I had another dream about Hudson last night. In this one, we were on an open-air train of some sort. It seemed like a Tweetsie Railroad touristy kind of train, but it was on a very long track alongside a river with a highway up above it. I was sitting on the floor of the train, next to a bench that I could have been sitting on, nursing my sweet girl. Another mom was sitting on the bench trying to help me figure out how to pump on the other side while I nursed (why we would be doing this on a scenic train ride, I have no idea). The sun was shining on us.

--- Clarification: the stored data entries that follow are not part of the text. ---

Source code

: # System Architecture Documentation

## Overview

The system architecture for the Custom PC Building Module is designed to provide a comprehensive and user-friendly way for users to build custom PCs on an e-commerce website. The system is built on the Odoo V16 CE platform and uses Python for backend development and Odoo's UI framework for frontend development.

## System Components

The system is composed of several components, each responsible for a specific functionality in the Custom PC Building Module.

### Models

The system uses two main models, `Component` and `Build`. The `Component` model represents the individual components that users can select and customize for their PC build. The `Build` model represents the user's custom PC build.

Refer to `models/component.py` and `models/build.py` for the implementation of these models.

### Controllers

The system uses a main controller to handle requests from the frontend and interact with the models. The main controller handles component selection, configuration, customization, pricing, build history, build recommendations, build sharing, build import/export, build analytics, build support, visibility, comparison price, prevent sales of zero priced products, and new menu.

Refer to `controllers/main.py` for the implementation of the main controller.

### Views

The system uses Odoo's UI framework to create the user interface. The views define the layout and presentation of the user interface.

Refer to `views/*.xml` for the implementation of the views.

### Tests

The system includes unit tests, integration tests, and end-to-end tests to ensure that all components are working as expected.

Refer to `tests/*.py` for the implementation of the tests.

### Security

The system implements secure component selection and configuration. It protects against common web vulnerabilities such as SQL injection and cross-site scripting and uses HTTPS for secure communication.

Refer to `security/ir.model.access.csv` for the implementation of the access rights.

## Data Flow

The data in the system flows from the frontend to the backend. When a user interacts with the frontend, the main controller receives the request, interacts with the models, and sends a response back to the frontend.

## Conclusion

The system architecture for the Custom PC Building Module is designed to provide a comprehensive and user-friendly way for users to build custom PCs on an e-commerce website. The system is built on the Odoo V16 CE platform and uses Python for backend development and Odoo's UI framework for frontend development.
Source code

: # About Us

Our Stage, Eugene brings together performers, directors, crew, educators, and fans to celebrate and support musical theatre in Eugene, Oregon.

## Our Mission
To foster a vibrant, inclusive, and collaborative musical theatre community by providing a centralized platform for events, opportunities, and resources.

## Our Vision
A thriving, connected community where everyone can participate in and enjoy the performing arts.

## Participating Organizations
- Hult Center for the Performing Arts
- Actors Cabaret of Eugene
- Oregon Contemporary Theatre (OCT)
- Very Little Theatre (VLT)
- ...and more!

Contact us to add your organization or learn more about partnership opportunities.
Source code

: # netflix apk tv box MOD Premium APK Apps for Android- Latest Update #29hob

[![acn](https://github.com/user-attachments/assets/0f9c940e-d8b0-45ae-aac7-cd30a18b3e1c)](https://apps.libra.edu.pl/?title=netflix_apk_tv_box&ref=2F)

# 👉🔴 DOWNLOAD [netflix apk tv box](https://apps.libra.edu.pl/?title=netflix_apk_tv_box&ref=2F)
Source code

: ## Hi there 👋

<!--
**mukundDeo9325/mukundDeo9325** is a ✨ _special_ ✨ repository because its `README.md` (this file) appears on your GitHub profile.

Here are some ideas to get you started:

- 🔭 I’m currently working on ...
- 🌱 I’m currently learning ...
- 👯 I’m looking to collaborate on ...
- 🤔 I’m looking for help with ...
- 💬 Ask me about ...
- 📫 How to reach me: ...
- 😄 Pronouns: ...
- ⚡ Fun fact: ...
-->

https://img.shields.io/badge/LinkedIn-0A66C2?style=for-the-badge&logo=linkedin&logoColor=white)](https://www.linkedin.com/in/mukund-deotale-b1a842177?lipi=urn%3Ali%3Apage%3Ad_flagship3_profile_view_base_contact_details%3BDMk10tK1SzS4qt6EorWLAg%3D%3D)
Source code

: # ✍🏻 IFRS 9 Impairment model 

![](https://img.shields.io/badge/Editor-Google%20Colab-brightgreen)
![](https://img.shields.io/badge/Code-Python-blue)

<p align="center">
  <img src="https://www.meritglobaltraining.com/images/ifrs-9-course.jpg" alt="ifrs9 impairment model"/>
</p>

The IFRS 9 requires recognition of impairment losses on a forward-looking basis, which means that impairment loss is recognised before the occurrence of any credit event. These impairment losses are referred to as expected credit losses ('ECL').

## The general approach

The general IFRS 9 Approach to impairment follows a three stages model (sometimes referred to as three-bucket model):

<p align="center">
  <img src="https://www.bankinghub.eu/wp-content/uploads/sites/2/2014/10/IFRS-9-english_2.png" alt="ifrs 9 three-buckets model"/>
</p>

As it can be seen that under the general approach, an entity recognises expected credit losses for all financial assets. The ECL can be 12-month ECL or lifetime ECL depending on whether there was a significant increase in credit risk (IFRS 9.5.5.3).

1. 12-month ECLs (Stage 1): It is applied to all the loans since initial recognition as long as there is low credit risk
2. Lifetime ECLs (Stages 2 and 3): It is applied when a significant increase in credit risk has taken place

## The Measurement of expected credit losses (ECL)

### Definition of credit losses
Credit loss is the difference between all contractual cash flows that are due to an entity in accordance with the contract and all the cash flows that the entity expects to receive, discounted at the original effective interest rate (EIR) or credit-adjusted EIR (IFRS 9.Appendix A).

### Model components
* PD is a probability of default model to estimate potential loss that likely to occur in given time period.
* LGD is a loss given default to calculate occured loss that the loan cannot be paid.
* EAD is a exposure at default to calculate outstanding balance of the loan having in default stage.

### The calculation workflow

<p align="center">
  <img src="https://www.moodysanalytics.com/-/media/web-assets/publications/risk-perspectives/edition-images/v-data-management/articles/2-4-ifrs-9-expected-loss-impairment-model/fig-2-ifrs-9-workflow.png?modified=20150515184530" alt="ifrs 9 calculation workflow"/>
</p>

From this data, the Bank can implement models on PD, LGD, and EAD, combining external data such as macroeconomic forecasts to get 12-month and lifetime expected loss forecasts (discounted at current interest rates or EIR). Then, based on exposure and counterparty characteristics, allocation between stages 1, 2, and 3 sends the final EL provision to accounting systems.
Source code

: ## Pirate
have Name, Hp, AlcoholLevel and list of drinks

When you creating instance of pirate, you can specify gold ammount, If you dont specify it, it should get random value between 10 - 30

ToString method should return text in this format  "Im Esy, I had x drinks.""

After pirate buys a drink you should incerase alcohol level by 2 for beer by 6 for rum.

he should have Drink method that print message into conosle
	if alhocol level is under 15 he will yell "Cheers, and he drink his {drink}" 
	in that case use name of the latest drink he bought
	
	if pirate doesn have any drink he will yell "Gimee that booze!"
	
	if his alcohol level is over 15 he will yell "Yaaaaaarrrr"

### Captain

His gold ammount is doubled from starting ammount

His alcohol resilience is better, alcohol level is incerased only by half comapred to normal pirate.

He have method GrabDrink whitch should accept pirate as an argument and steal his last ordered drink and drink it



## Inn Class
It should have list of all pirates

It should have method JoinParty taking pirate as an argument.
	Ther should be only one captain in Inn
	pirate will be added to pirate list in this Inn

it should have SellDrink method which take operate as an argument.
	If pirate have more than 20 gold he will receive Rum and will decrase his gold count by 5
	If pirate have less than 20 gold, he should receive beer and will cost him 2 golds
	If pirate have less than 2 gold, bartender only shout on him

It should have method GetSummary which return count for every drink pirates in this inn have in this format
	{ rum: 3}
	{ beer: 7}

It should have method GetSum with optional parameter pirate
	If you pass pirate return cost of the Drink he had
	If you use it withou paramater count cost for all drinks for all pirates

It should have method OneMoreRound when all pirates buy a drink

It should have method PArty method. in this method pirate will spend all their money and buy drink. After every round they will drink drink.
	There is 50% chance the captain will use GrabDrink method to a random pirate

Then, in the next “scene,” she was gone. I was still sitting on the floor of the train, but Hudson wasn’t. I stood up and screamed, “STOP THE TRAIN! MY BABY IS GONE!” And the train screeched to a halt. I had no idea what could have happened to her. Did she bounce out? Did someone swipe her? I climbed over the edge of the train car and jumped onto the ground and started running in the opposite direction of the train. About a hundred yards back, a man standing beside some kind of shack down by the river (maybe he was selling something?) yelled to me, “Here she is!” I ran down and found her sitting happily in a galvanized tin bucket full of magazines, waiting for me as if nothing had happened. I think she was wearing the pink bodysuit and denim jumper dress that she wore last Easter. I swept her into my arms and hugged her so tight, relishing how good it felt to hold her. I felt awful because this was the second time in the dream that I had lost her (I don’t remember the details of the first part—only that I couldn’t find her then, either). I worried what people would think about a mother who could lose her child twice in a row. I wondered why I couldn’t seem to keep her with me. And I hugged her tighter.
And then I woke up. My first reaction was relief that I had been dreaming and that I hadn’t really lost her.
And then I had the awful realization, yet again, that it wasn’t really a dream. That I did lose her. Except the real version doesn’t have the happy ending. So I squeezed my eyes tight and just tried to remember her face in the dream and be grateful to have seen her. Instead of the tight hug, that image is all I get.